Na visão hegeliana, é o próprio caráter do conhecimento filosófico
que o leva a essa pretensão absoluta de conhecer a verdade em sua
pureza. Não se pode construir um conhecimento que pretenda ser
filosófico e que, ao mesmo tempo, não assuma a si mesmo enquanto
expressão plena da verdade. É justamente por isso que, segundo o
autor, “[...] esta autodenominada filosofia, ao qualificar o
conhecimento da verdade como um intento insensato, nivelou todo
pensamento e todo objeto [...]. Desta maneira, o conceito do
verdadeiro ou a lei do ético não são mais que opiniões e convicções
subjetivas” (1988b, p.49).
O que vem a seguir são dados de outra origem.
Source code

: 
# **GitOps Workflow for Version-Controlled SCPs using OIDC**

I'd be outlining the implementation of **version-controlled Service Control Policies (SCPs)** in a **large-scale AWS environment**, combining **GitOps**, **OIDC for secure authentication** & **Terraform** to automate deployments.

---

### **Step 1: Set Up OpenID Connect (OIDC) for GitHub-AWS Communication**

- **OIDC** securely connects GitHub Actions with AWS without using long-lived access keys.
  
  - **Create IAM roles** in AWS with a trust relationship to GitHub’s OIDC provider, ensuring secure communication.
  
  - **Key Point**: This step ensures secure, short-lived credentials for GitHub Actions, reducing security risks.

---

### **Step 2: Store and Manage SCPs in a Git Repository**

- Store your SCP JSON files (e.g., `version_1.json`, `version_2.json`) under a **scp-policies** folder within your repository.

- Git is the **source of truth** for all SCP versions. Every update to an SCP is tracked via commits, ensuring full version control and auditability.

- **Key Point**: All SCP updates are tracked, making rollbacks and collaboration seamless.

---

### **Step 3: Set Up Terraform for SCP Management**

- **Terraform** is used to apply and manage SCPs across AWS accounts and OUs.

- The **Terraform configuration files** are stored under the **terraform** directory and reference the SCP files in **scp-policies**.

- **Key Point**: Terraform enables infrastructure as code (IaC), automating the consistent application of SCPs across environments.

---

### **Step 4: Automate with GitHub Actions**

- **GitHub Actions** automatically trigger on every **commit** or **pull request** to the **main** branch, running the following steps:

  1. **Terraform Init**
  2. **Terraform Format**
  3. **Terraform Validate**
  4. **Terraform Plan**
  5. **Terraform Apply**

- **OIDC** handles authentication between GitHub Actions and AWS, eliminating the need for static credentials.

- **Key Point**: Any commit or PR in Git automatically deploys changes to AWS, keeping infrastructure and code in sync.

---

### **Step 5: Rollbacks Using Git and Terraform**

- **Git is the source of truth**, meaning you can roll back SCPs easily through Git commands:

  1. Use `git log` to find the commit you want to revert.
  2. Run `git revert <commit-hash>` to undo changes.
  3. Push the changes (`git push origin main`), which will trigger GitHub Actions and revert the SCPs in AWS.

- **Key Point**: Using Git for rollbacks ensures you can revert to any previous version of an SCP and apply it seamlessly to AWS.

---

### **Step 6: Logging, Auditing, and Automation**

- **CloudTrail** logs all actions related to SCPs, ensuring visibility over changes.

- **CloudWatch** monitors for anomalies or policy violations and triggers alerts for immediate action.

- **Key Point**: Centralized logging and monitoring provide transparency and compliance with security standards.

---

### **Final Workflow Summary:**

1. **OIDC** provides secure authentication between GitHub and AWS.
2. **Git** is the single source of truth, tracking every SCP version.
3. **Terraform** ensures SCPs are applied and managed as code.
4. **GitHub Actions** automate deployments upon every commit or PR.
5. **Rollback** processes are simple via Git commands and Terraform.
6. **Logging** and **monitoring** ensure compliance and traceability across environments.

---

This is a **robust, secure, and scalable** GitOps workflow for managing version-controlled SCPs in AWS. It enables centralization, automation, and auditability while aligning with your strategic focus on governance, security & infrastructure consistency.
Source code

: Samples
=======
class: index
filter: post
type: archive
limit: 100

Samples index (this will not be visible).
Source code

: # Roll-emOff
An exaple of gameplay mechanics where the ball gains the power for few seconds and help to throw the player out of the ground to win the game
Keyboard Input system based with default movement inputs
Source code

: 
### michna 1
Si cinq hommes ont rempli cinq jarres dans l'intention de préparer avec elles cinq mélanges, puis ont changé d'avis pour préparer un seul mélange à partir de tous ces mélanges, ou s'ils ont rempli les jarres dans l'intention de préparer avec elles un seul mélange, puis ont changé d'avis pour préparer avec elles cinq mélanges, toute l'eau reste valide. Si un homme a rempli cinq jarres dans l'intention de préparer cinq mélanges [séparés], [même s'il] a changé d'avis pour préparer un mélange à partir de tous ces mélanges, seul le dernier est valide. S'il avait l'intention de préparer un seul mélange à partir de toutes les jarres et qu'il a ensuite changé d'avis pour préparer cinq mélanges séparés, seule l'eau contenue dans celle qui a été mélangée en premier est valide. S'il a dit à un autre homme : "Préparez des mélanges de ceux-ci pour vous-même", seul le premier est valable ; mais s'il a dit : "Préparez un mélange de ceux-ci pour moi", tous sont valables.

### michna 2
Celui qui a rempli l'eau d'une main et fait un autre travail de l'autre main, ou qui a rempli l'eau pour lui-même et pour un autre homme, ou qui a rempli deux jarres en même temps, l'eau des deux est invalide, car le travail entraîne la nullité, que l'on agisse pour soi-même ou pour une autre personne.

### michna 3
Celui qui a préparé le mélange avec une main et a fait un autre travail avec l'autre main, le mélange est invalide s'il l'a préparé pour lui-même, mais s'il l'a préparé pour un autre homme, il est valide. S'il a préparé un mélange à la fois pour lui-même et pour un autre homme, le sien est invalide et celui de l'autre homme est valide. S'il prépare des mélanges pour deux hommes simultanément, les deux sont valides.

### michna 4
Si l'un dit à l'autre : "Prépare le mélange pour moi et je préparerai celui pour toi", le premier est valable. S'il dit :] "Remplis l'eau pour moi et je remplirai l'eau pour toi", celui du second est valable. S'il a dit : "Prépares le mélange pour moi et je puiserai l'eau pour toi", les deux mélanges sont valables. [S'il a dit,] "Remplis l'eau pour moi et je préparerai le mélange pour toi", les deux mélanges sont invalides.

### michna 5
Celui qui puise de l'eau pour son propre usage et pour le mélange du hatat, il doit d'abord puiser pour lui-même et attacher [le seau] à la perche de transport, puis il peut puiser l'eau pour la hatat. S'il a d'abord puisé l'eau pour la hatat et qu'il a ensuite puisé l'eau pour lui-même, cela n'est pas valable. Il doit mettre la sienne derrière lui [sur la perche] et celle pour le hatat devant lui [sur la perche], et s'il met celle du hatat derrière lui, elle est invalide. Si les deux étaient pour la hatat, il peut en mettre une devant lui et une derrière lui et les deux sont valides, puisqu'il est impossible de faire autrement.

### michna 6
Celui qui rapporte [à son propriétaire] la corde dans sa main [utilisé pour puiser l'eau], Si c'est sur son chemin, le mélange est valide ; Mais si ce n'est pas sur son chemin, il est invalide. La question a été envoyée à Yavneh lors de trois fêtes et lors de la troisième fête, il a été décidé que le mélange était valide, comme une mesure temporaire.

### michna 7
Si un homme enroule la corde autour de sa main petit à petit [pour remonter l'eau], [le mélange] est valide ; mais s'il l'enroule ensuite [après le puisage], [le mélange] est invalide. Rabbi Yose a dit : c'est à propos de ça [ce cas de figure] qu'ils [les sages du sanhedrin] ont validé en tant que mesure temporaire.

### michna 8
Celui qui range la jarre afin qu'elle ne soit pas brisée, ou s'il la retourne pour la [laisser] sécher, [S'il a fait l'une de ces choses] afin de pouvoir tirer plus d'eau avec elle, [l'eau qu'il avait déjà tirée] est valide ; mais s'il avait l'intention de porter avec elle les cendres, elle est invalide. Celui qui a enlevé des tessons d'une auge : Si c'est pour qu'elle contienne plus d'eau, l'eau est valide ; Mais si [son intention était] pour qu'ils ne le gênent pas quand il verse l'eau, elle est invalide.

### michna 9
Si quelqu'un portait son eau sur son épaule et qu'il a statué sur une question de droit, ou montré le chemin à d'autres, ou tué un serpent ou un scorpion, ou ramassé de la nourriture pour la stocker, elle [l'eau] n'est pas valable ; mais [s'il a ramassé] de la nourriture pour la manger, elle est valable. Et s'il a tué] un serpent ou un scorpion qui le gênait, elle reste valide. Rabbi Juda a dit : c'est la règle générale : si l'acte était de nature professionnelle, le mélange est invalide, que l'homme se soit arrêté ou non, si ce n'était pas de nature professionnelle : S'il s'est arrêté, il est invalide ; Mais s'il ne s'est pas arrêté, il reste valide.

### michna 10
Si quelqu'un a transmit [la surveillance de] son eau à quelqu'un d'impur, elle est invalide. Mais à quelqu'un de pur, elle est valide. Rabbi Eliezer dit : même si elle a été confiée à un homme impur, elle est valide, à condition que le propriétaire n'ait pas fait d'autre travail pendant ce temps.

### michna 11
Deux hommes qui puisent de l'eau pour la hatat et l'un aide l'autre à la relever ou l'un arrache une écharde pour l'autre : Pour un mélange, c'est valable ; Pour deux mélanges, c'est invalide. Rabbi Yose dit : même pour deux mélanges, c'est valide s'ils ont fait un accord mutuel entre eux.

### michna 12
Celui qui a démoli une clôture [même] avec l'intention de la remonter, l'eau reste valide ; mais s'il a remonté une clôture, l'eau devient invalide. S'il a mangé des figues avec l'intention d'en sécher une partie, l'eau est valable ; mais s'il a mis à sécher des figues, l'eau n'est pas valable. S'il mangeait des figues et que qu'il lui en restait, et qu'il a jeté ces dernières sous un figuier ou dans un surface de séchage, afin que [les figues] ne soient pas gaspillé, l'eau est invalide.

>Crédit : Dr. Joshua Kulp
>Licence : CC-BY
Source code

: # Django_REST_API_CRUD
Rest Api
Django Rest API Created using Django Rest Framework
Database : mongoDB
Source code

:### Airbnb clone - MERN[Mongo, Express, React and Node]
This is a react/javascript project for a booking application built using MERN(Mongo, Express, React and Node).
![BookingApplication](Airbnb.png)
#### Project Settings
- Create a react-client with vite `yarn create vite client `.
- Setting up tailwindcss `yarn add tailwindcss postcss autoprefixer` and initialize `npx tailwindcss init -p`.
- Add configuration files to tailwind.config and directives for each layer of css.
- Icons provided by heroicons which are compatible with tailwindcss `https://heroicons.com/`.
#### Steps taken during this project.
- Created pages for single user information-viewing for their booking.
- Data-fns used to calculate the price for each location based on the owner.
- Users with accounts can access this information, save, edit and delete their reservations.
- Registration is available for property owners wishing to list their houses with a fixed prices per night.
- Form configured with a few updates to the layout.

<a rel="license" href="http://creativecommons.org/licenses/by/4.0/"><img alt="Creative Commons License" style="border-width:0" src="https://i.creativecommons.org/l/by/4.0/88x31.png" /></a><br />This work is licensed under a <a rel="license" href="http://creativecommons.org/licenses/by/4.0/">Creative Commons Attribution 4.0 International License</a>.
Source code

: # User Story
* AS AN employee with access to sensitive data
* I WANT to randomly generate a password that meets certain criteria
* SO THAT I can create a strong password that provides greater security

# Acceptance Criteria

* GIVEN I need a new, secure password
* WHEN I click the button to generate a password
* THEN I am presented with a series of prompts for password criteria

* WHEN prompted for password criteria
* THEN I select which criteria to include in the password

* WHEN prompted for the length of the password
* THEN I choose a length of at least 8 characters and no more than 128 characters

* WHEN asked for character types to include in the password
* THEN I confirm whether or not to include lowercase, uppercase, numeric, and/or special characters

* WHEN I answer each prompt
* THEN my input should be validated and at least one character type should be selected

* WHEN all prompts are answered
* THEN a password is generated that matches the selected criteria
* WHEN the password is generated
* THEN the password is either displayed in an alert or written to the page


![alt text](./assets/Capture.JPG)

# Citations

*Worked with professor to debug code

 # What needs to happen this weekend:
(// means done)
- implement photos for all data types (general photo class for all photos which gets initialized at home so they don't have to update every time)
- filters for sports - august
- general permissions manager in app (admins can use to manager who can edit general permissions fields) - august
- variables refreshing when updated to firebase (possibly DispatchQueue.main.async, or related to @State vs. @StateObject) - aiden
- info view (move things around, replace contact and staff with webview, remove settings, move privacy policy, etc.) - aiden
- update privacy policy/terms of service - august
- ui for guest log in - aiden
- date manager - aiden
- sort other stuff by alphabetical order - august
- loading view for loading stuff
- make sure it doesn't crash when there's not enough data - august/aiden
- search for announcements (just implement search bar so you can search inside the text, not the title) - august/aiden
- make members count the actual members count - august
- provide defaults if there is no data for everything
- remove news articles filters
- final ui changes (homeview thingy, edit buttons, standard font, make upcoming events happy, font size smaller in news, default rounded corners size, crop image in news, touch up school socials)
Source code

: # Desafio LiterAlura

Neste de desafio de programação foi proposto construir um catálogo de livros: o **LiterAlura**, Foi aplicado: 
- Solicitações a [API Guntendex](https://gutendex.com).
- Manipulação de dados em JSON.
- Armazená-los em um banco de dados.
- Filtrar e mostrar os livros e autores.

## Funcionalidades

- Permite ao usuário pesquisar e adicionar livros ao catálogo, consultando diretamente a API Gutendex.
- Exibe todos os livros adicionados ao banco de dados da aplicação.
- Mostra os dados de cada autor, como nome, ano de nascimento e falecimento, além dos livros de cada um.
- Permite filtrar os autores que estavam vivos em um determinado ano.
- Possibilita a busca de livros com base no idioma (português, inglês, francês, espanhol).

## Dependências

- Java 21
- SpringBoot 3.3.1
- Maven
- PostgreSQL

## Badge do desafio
Ou seja, ao negar para si a pretensão de
verdade, a filosofia acaba, ao mesmo tempo em que pretende
certamente apresentar verdades, retirando delas mesmas qualquer
elemento que as possa qualificar como efetivamente superiores às
opiniões vulgares.
Este ponto está diretamente vinculado ao anterior. A filosofia só
pode ser fiel à sua pretensão de verdade abordando o real e deixando
de lado qualquer princípio transcendente enquanto elemento
justificador. Entretanto, isso não significa fazer a filosofia equivaler às
ciências positivas, pretensamente vinculadas à realidade pela via
empírica. É nesse sentido que Hegel analisa a frase “o que é racional
é real, e o que é real é racional” (1988b, p.51). Segundo seu ponto
de vista, “esta convicção a possui toda a consciência ingênua e
também a filosofia que parte dela ao considerar tanto o universo
espiritual como o natural” (1988b, p.51). Para a consciência ingênua,
o real é simplesmente o dado (os fatos sociais). Então, essa
consciência é capaz de ir além e de buscar fundamentos em
princípios que são frutos apenas de seu sentimento interior, e que por
isso são vãos. Para a filosofia, entretanto, “[...] o único efetivamente
real é a idéia. Do que se trata então é de reconhecer na aparência do
temporal e do passageiro a substância, que é imanente, e o eterno,
que é presente” (1988b, p.51). Ou seja, afirmar a equivalência entre
o real e o racional, para a filosofia, só é possível compreendendo o
real, não no seu caráter contingente, mas na sua universalidade e
necessidade, imposta pela idealidade que o subjaz. A República de
Platão, nesse sentido, muito longo de ser a exposição de um ideal
vazio, “[...] não faz mais em essência que captar a natureza da
eticidade grega” (1988b, p.50). Isso significa que, tomar o real pelo
racional, para a filosofia, significa compreender a substância ética que
organiza a sociedade desde o seu interior, expressando-se nos mais
variados fenômenos, mas não se esgotando na contemplação
unilateral deles. Ater-se ao real supõe, em primeiro lugar, a questão
sobre o que é o real. Os fenômenos que simplesmente acontecem
não são reais no sentido de, pelo seu caráter contingente e particular,
não se sustentarem a partir de si mesmos. O real precisa assim ser
procurado por trás de sua aparência, e esta é a tarefa da filosofia.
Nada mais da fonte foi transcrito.